■ THE DATA:
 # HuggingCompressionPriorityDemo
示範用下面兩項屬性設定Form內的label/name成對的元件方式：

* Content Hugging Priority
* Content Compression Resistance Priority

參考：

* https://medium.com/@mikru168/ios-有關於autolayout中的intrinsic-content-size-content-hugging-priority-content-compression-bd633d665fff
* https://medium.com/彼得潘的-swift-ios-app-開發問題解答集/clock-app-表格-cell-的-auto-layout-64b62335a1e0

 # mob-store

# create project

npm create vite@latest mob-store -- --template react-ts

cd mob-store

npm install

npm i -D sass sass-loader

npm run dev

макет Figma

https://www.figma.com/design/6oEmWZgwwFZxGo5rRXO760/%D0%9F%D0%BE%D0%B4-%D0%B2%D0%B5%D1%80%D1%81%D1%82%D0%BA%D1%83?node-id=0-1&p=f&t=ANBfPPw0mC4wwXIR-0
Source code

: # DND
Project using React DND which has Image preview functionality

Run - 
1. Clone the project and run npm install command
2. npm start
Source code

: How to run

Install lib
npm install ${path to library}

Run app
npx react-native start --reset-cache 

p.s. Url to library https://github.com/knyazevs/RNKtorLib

■ REQUIRED WORK: Retype exactly the lines from the start of the entries through the one with "макет Figma"; include both ends.

■ EXPECTED OUTPUT:
 # HuggingCompressionPriorityDemo
示範用下面兩項屬性設定Form內的label/name成對的元件方式：

* Content Hugging Priority
* Content Compression Resistance Priority

參考：

* https://medium.com/@mikru168/ios-有關於autolayout中的intrinsic-content-size-content-hugging-priority-content-compression-bd633d665fff
* https://medium.com/彼得潘的-swift-ios-app-開發問題解答集/clock-app-表格-cell-的-auto-layout-64b62335a1e0

 # mob-store

# create project

npm create vite@latest mob-store -- --template react-ts

cd mob-store

npm install

npm i -D sass sass-loader

npm run dev

макет Figma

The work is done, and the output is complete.